Ultimate load versus steel ratio curves

3.5 Confinement coefficient

The main function of GFRP tube is to provide confinement to the internal material. Thus, in order to assess the confinement effect of GFRP tube on angle section steel reinforced core nano-silica concrete, the confinement coefficient γ is defined as:

(1)γ=Pu/As×fy+Ac×fc,m

Where P_u represents the load-bearing capacity of the columns under axial load, A_s and A_c are the cross-sectional area of the angle section steel and the core nano-silica concrete, respectively. f_y is the yield strength of the angle section steel, f_c_,m is the cylinder strength of nano-silica concrete, and f_c_,m = 0.8f_cu_,m. All the confinement coefficients of the specimens were list in Table 6, which span from 1.46 to 3.96.

Figure 17 shows the effect of diameter-to-thickness ratio of GFRP tube on the confinement coefficient. The develop trend of the γ-ζ curves are similar to the P_u-ζ curves. This infer that the effect of diameter-to-thickness ratio of GFRP tube on the confinement coefficient is similar to the effect of diameter-thickness ratio of GFRP tube on the ultimate load. The confinement coefficient decreases with the increase of diameter-to-thickness ratio of GFRP tube, and the larger the diameter-to-thickness ratio is, the slower the confinement coefficient declines. The thicker GFRP tube gives more confinement to core nano-silica concrete, thus making the load bearing capacity of the core nano-silica concrete under triaxial stress is several times more than that of the core nano-silica concrete under uniaxial stress.

Figure 17

Confinement coefficient versus diameter-thickness ratio of GFRP tube curves

As is shown in Figure 18, with the increase of nano-silica concrete strength grade, the confinement coefficient of the specimen decreased gradually. Although the load bearing capacity of the specimen with higher nano-silica concrete compressive strength is much larger than that of the specimen with lower nano-silica concrete compressive strength, the confinement effect of the GFRP tube on the core nano-silica concrete decreases as the nano-silica concrete compressive strength increased.

Figure 18

Confinement coefficient versus nano-silica concrete strength curves

Figure 19 shows the effect of steel ratio on the confinement coefficient.
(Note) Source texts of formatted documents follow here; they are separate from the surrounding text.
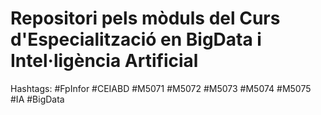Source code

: # Repositori pels mòduls  del Curs d'Especialització en BigData i Intel·ligència Artificial

Hashtags: #FpInfor #CEIABD #M5071 #M5072 #M5073 #M5074 #M5075 #IA #BigData
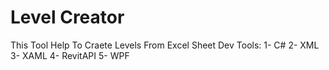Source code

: # Level Creator
This Tool Help To Craete Levels From Excel Sheet 
Dev Tools:
1- C#
2- XML
3- XAML
4- RevitAPI
5- WPF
When ζ = 40 or ζ = 25, it can be seen from Figure 19(a, b) that the confinement coefficient decreased when the steel ratio changed from 0.008 to 0.022. Increasing the steel ratio from 0.022 to 0.034, the confinement coefficient does not change much. However, It can be seen from Figure 19(c), When ζ = 20, the confinement coefficient decreased with the increase of the steel ratio.

Figure 19

Confinement coefficient versus steel ratio curves

3.6 Ductility coefficient

The displacement at sixty percent of the ultimate load is defined as the yield displacement (Δ_0.6). The displacement at the ultimate load is defined as the ultimate displacement (Δ_u). For the purpose of quantifying the ductility of the composite column, the present study made use of a ductility coefficient (DC), as following:

(2)DC=Δu/Δ0.6

The results of calculated DC were shown in Table 6. These values ranged from 2.0 to 3.0, this indicates that, when the axial load reaches 0.6P_u, the displacement was less than half of the ultimate displacement. In this paper, 0.6P_u was proposed as the design load-bearing capacity of the column, and there were enough surpluses of the deformation and load bearing capacity of the column. The average value of ductility coefficient of the nine specimens with ζ = 40 is 2.2, the average value of ductility coefficient of the nine specimens with ζ = 25 is 2.3 and the average value of ductility coefficient of the nine specimens with ζ = 20 is 2.6. Infer that decrease the diameter-thickness ratio of GFRP tube can improve ductility of the composite column.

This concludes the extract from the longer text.